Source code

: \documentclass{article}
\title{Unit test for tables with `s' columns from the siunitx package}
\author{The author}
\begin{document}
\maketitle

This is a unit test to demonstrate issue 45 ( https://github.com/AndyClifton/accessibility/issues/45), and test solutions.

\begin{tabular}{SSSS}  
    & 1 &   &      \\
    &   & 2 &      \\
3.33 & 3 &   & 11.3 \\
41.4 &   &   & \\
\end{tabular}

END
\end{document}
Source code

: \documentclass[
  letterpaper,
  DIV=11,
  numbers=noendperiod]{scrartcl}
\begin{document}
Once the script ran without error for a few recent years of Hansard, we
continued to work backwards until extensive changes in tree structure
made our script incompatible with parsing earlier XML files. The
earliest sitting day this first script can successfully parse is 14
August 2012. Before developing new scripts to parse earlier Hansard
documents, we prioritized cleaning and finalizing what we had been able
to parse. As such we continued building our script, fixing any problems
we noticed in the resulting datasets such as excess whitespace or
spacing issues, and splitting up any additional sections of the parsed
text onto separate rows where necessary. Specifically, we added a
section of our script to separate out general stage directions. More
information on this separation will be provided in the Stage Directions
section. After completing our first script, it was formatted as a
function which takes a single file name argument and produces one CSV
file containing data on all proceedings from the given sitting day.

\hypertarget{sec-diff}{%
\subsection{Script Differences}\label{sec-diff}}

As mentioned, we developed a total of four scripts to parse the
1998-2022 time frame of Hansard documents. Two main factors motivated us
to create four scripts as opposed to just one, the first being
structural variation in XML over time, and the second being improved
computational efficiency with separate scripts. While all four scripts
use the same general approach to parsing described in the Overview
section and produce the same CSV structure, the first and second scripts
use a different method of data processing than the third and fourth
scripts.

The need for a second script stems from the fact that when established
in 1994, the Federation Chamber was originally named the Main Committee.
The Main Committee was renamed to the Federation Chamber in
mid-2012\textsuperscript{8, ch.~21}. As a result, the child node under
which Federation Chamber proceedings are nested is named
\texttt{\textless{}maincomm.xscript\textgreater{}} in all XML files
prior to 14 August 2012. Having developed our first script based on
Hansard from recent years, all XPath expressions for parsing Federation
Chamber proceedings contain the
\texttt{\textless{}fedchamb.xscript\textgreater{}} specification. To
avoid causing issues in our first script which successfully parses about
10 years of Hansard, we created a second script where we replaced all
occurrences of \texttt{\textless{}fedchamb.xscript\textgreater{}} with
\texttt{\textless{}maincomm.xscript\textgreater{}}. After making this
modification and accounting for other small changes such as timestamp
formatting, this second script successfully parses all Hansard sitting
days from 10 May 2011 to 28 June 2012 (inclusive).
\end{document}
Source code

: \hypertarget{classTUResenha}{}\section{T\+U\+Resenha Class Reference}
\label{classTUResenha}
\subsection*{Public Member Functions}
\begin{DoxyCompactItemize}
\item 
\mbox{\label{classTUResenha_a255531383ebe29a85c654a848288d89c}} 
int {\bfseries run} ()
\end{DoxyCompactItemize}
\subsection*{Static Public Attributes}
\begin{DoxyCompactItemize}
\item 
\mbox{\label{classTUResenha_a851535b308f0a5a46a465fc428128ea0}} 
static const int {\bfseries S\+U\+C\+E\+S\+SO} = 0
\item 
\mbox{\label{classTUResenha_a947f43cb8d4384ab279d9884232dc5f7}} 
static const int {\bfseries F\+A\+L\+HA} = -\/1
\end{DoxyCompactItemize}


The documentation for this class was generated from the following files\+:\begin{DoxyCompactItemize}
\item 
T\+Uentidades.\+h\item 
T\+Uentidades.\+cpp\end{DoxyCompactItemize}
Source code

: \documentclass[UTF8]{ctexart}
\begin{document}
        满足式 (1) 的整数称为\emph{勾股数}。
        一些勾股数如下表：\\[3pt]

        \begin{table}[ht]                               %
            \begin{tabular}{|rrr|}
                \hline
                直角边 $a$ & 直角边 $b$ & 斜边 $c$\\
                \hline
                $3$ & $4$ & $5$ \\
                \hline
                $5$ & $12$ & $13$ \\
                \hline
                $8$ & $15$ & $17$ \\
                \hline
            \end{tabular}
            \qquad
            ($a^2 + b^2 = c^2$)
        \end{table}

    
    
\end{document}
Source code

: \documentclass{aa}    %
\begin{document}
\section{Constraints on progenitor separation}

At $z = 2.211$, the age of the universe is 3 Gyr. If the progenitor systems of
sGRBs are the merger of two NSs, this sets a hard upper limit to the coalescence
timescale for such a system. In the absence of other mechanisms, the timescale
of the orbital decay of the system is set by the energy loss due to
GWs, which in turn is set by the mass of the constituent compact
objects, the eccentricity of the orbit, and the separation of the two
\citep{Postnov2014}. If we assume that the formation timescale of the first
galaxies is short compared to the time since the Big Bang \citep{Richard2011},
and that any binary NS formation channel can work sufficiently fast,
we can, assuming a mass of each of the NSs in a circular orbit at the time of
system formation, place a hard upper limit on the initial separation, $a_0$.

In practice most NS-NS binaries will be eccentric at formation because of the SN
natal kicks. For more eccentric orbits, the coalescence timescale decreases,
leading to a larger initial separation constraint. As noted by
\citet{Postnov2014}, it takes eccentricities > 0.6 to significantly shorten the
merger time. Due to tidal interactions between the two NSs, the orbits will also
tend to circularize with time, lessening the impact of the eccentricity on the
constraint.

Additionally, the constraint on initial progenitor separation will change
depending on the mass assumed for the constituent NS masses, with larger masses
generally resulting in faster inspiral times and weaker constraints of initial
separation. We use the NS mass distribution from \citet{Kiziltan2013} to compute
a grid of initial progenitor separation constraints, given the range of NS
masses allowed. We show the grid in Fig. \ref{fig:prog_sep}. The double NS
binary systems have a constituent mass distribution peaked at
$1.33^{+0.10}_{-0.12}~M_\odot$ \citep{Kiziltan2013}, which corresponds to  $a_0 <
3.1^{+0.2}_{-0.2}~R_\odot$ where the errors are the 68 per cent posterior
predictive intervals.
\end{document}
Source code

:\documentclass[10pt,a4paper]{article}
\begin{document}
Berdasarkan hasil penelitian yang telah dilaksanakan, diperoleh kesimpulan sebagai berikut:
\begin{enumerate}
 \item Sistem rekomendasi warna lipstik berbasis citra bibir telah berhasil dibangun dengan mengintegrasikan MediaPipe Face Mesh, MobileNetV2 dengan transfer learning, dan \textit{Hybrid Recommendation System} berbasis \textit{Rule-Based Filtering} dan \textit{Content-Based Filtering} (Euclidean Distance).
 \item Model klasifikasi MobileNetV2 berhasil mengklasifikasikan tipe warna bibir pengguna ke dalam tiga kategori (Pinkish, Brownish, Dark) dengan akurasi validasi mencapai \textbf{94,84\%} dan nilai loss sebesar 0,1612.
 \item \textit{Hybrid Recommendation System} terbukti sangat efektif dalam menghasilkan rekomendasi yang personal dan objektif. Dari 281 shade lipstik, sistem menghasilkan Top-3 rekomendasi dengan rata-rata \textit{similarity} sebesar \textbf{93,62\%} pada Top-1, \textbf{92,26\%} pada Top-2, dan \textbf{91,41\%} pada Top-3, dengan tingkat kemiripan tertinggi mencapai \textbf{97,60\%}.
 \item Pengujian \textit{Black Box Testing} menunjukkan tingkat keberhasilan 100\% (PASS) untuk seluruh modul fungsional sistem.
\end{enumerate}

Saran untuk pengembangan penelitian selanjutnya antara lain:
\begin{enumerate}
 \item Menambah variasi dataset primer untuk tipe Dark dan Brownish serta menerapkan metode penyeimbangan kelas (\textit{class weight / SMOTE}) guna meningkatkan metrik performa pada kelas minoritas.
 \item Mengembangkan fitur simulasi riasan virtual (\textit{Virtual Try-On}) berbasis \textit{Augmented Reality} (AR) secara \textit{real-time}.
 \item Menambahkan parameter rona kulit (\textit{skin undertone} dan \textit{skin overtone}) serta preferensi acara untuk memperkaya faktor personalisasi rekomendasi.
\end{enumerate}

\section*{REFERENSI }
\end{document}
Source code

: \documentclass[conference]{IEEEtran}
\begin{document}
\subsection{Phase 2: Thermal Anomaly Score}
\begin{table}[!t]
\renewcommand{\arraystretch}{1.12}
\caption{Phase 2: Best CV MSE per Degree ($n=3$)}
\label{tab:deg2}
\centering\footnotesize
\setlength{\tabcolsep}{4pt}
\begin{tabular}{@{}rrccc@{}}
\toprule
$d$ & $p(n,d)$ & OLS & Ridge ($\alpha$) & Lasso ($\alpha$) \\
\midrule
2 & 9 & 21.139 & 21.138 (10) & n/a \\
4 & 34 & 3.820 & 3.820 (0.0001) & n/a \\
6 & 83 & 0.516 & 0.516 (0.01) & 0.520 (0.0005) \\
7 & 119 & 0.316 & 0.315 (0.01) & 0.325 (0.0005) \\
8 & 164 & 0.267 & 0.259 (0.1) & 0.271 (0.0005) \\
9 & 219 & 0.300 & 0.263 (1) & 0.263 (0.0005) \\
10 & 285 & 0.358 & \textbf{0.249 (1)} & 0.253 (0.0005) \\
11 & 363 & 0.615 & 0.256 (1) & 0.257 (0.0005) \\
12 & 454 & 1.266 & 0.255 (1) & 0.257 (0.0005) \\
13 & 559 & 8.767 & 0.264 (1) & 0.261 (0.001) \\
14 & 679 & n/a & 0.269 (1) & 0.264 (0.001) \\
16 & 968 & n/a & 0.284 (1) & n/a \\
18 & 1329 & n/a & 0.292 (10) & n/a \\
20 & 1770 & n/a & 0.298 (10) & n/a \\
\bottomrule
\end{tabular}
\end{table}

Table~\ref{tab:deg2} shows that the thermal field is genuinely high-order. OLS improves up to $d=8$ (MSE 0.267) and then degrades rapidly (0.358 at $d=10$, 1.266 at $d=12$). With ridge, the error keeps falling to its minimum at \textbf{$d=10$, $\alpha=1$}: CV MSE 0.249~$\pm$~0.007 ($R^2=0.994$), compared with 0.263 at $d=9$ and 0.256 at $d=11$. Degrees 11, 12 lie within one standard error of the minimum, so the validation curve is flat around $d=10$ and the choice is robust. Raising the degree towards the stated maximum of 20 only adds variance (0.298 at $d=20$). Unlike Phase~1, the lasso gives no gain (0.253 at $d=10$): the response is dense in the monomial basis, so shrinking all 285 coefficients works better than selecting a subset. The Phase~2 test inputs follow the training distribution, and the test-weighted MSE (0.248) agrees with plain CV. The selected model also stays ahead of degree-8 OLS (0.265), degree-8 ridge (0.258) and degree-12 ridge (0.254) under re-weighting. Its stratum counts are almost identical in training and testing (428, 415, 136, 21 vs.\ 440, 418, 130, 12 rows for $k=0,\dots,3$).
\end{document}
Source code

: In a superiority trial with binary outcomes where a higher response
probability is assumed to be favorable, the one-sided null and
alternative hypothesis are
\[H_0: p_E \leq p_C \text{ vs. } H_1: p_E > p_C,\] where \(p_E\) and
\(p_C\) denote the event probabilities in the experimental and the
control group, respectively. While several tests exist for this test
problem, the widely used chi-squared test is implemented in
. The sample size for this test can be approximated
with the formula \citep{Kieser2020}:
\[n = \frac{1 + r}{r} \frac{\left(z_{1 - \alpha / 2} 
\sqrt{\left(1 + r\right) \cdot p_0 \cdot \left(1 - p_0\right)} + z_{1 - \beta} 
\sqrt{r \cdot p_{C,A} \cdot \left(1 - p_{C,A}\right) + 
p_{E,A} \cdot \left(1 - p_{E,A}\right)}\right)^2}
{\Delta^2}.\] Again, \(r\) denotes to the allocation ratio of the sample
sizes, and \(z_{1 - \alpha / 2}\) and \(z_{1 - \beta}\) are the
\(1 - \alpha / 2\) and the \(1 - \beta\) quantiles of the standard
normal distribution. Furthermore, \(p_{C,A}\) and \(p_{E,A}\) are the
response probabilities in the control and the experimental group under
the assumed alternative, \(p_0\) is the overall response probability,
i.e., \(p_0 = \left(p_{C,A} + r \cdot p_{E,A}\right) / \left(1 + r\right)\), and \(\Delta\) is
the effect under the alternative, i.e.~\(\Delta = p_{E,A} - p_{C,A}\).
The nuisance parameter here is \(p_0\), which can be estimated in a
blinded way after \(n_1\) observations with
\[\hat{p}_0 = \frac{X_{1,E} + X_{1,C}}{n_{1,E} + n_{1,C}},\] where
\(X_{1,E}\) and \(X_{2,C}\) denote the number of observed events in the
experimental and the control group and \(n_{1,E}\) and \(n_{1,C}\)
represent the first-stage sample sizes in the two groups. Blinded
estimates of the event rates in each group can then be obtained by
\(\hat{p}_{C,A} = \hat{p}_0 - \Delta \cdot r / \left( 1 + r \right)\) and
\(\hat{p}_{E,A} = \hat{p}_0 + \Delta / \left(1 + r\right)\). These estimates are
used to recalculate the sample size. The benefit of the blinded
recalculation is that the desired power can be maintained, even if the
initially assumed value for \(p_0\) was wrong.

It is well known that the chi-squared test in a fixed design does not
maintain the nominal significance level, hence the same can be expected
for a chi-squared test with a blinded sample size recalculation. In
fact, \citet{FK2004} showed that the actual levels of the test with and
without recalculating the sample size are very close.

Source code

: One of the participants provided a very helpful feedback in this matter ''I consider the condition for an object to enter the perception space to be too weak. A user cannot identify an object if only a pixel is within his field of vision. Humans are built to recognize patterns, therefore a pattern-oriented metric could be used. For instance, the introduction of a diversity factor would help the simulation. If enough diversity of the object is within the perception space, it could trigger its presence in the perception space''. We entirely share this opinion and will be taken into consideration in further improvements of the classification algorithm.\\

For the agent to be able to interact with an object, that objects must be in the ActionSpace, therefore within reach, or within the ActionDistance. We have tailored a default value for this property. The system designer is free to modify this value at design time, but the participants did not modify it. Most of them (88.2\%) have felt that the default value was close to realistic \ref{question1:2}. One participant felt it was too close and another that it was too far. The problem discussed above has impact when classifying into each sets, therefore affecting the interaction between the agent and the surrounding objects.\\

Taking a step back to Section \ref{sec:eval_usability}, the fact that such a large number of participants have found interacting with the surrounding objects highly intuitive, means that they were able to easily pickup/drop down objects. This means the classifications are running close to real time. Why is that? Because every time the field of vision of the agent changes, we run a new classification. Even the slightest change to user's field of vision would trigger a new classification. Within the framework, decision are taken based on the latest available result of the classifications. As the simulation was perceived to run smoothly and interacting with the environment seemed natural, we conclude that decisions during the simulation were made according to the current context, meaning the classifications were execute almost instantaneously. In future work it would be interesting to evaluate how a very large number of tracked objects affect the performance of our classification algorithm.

> _Work instructions_:
Your answer must be the data above, copied exactly from its first line through the line containing "text onto separate", and nothing more.

> _Response area_:
Source code

: \documentclass{article}
\title{Unit test for tables with `s' columns from the siunitx package}
\author{The author}
\begin{document}
\maketitle

This is a unit test to demonstrate issue 45 ( https://github.com/AndyClifton/accessibility/issues/45), and test solutions.

\begin{tabular}{SSSS}  
    & 1 &   &      \\
    &   & 2 &      \\
3.33 & 3 &   & 11.3 \\
41.4 &   &   & \\
\end{tabular}

END
\end{document}
Source code

: \documentclass[
  letterpaper,
  DIV=11,
  numbers=noendperiod]{scrartcl}
\begin{document}
Once the script ran without error for a few recent years of Hansard, we
continued to work backwards until extensive changes in tree structure
made our script incompatible with parsing earlier XML files. The
earliest sitting day this first script can successfully parse is 14
August 2012. Before developing new scripts to parse earlier Hansard
documents, we prioritized cleaning and finalizing what we had been able
to parse. As such we continued building our script, fixing any problems
we noticed in the resulting datasets such as excess whitespace or
spacing issues, and splitting up any additional sections of the parsed
text onto separate rows where necessary. Specifically, we added a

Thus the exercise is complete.